Stored data:
*-*-*

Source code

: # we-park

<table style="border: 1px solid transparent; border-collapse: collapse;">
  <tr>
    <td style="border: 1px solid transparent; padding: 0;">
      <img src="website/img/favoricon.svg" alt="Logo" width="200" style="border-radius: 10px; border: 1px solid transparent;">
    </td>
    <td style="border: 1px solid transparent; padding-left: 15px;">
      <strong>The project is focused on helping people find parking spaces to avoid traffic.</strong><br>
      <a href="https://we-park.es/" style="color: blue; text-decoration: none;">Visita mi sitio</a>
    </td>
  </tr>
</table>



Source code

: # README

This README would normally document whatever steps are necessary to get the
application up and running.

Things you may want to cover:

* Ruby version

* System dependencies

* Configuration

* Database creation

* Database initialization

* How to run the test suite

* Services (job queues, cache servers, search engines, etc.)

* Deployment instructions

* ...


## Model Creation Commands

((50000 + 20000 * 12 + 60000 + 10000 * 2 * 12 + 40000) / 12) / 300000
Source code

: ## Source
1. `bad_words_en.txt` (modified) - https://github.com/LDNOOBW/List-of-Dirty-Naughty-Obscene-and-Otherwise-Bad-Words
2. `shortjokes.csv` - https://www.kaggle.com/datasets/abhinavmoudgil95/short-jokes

*-*-*

### REQUIRED WORK
All lines above with "padding" in them should be returned.

### EXERCISE OUTPUT
    <td style="border: 1px solid transparent; padding: 0;">
    <td style="border: 1px solid transparent; padding-left: 15px;">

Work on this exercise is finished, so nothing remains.